SURAT KABAR - Tur reuni Oasis Live '25 baru dimulai, tapi drama sudah duluan jalan. Setelah sekian lama jadi sekadar rumor dan harapan setengah mustahil, akhirnya Oasis benar-benar kembali ke panggung.
Tapi bukan Oasis namanya kalau semuanya berjalan mulus tanpa keributan. Belum genap seminggu sejak konser perdana di Cardiff, para penggemar sudah ramai memperdebatkan satu keputusan penting: pemilihan Richard Ashcroft sebagai penampil pembuka.
Richard Ashcroft, vokalis legendaris The Verve, adalah sosok yang enggak asing buat generasi Britpop.
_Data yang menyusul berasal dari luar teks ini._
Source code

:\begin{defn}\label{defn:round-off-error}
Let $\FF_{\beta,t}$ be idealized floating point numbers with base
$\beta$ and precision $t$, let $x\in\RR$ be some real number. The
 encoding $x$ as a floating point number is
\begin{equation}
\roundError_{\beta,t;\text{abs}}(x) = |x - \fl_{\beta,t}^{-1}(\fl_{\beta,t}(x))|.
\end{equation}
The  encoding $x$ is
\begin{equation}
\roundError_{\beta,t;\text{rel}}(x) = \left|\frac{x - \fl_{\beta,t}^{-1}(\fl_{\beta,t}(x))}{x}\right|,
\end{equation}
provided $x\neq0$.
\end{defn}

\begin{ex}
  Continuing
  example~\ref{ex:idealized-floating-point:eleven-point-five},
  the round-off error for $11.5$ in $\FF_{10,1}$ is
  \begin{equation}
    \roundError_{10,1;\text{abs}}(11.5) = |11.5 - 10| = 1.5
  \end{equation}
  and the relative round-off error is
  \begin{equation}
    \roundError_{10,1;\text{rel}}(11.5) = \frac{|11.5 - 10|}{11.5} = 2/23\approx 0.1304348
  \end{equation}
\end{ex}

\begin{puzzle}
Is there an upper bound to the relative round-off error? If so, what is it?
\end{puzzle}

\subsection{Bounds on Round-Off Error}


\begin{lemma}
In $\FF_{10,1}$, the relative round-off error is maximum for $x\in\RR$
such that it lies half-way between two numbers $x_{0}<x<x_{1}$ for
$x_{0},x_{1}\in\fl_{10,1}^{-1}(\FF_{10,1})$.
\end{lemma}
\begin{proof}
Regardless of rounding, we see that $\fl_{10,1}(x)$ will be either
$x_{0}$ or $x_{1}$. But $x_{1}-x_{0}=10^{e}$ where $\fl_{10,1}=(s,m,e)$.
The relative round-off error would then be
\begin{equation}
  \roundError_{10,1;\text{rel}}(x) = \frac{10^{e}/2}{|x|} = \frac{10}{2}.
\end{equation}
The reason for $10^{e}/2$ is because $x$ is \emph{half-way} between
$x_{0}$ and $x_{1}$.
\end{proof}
Lagu “Bitter Sweet Symphony” miliknya masih sering diputar hingga sekarang.
Tapi justru karena itu, banyak yang merasa Oasis kehilangan kesempatan buat ngasih sorotan ke band-band muda.
Di media sosial, banyak yang berharap band seperti Fontaines D.C., The Lathums, atau The Courteeners yang diberi kesempatan tampil, bukan musisi yang satu generasi dengan Noel dan Liam.
Mendapat kritik seperti ini, Liam Gallagher tidak tinggal diam. Lewat platform X (dulu Twitter), ia membalas komentar para penggemar dengan gaya ceplas-ceplos yang jadi ciri khasnya.
“Kepada semua yang mengeluh karena kami tidak mendukung band-band muda, ada tingkatan dalam permainan ini, dan saya khawatir 99 persen dari kalian salah besar,” tulis Liam.
Pernyataan itu langsung memecah opini: sebagian menganggapnya arogan, sebagian lagi membela dengan alasan Oasis memang berhak memilih siapa pun yang mereka mau.
Di sisi lain, Richard Ashcroft sendiri menyambut tawaran ini dengan penuh semangat. Dalam wawancaranya, ia bilang kalau sejak dulu dirinya adalah penggemar Oasis. “Saya sangat bersemangat ketika mendengar kabar kembalinya Oasis".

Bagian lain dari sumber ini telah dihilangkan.